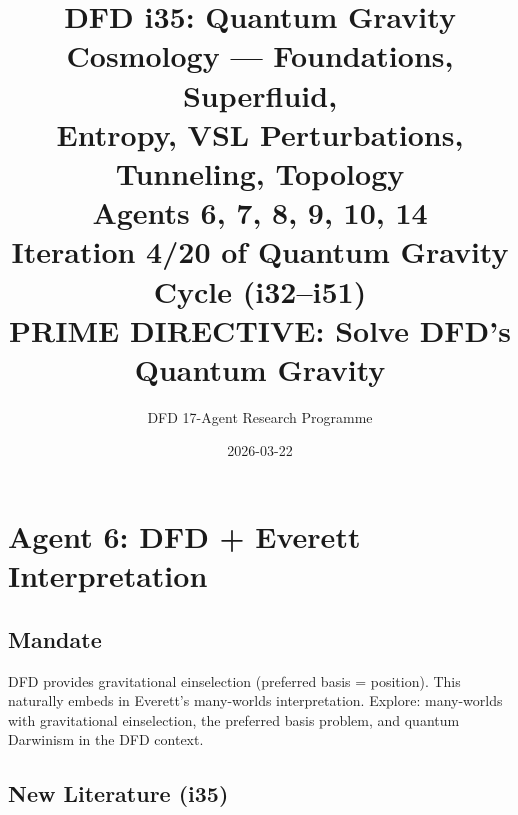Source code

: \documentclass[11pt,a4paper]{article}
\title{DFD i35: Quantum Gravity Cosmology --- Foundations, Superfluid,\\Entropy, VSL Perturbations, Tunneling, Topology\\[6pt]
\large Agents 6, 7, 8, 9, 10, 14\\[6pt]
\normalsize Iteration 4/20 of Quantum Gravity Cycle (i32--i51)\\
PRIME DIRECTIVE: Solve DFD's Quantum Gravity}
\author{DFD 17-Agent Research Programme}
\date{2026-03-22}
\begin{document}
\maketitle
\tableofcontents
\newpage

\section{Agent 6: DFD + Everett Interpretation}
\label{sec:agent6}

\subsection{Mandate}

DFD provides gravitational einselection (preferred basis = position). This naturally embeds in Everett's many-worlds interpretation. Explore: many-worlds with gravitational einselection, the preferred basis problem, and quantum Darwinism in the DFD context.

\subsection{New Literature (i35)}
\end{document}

> **Work instructions**: Respond with one number, the count of lines in the data that hold the string "Gravity".

> **The answer**: 3